No Singing Matter

Canticle for LeibowitzA Canticle for Leibowitz, by Walter M. Miller, Jr., is one of those books that I read years ago, and when I picked it up again found that I remembered very little of it. I suppose this is one of the hazards of extensive reading—some important things get lost in the noise. I recall having read A Canticle for Leibowitz when I was a grad student at Boston University, and I remembered the detail of a grocery list being taken for holy writ in a post-apocalyptic world where, in a strange reincarnation, monks have once again become the guardians of knowledge. Little else remained. Perhaps part of the reason is that the book requires more experience with the church than I had in those days. One might suppose a seminarian would have about as much ecclesiastical experience as one might need. Not so. It did teach me, however, to read provocative books.

Like most dystopias, there is a deep bleakness to A Canticle for Leibowitz. In the light of recent developments in the papacy, the book is remarkably prescient. In the final pages of the final section, a radiation-sick woman and her young child, in constant pain, seek the government sponsored euthanasia camp. Abbot Zerchi, however, condemns this as a sin against God. Doctrine takes the place of compassion, and only moments later the final atomic strikes wipe the abbot and his monks off the earth forever. Yet there are monks on a spaceship, ensuring that any future planets will have the same uncompromising doctrine planted there as well. For a book published in 1959, it sounded incredibly contemporary. Miller’s anger still echoes throughout. The church builds societies that destroy themselves. A cycle of futility.
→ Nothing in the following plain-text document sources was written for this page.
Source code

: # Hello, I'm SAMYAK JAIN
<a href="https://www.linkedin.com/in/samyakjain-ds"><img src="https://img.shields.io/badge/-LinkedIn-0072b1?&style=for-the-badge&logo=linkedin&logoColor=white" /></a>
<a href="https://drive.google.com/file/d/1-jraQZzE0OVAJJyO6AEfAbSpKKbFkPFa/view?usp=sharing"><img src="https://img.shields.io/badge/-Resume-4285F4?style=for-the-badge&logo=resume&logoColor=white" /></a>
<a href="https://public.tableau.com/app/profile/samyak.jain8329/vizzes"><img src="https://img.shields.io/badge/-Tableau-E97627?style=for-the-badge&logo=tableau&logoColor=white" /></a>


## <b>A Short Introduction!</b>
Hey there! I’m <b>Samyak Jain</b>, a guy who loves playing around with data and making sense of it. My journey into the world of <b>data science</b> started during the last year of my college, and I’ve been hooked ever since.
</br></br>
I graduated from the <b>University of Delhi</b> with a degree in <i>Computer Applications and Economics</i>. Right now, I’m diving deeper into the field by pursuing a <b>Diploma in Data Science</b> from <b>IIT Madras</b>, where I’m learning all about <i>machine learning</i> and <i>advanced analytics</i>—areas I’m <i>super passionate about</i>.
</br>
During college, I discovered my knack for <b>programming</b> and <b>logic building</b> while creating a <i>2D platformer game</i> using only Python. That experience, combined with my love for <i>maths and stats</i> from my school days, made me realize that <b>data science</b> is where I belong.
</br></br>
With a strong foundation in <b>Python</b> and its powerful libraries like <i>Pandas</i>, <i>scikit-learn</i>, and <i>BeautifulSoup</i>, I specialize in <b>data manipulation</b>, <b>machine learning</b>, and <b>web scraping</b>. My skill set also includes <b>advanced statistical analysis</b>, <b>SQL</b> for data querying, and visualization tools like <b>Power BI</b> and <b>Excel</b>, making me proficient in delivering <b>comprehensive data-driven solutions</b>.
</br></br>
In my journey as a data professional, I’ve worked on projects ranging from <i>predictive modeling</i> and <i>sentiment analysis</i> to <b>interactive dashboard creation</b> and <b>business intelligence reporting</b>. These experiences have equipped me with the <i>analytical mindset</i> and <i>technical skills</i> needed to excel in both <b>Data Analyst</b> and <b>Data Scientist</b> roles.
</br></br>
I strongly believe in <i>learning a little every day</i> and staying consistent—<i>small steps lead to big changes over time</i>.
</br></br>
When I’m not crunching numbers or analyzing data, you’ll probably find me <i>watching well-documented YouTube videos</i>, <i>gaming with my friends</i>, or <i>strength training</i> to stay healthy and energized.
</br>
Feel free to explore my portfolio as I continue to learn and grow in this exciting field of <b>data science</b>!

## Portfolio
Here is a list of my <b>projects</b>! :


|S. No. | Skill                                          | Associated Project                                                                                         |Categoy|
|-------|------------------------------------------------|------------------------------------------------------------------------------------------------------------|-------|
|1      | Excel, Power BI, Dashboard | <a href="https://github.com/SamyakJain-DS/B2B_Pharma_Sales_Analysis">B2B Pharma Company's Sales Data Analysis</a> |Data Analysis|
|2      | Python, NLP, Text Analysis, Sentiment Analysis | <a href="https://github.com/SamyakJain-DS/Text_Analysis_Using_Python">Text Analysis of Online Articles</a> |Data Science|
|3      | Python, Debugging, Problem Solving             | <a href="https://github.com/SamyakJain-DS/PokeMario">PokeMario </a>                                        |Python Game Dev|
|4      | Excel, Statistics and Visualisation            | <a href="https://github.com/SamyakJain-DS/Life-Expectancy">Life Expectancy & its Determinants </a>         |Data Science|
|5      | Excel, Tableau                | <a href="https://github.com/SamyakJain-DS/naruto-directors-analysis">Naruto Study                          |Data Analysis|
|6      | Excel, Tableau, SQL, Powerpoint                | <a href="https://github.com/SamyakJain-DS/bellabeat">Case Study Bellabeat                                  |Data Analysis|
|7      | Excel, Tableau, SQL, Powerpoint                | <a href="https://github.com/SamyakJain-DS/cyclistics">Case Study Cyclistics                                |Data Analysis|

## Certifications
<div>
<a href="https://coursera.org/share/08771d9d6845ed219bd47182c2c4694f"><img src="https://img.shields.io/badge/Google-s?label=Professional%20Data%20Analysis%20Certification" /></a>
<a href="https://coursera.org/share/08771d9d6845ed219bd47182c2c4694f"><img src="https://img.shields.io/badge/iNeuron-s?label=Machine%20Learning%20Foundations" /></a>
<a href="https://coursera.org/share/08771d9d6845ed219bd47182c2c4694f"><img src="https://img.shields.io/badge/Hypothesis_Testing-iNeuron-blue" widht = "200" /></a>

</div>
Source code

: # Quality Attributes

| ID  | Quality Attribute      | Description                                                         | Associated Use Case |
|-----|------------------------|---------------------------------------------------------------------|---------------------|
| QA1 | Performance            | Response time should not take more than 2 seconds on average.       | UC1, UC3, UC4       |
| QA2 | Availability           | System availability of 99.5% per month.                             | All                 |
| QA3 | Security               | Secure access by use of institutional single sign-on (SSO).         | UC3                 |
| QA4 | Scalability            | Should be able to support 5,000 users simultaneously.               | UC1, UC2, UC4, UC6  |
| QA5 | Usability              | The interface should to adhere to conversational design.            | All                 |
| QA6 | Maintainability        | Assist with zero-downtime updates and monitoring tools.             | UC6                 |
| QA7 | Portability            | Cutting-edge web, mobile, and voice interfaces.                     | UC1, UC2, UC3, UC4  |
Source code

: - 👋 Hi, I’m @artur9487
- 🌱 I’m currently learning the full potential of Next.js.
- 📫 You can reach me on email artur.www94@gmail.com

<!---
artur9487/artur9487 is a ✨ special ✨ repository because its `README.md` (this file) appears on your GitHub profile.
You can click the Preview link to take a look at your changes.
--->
I wonder what the result would be if more people read such stories. It is, of course, easy enough to shut out any implications we don’t like and claim it is all a silly piece of fiction. The problem is that Miller is not too far off base. Our civilization does own much to its religious institutions. Those institutions sometimes have considerable trouble relinquishing control when society finds its grounding in science and technology. It is difficult to believe divine proclamations from above in the age of the space telescope. Yet, even so, we still elect to power politicians who look back millennia for the instructions on how to treat those of other genders or races. To do so, as Miller recognized, is to begin building bombs all over again. And even old Ecclesiastes declared that there is, in a Leibowitzian twist, nothing new under the sun.

Com-Passion

I suppose it is always premature to hope that ancient institutions are likely to improve. Like many other followers of developments in religion, I was pleasantly amazed to read reports of Pope Francis declaring that, in my vernacular, that the church should not be so stuck in the rut of doctrinal abstemiousness that it forget mercy and charity. How sad to see that hours later he was forced, Galileo-like, to recant somewhat. The forces at work are far more powerful than the vicar of Christ. In some minds religion is doctrine. I know whereof I speak. For several years of my professional life I worked for a doctrinaire institution where any hint of mercy was considered a kind of Protestant mewling before a God who would’ve made even Jonathan Edwards tremble. Although officially released “without cause,” I can’t help but think that my own pastoral sensitivities were at fault. I don’t believe that religions thriving on condemnation deserve the title.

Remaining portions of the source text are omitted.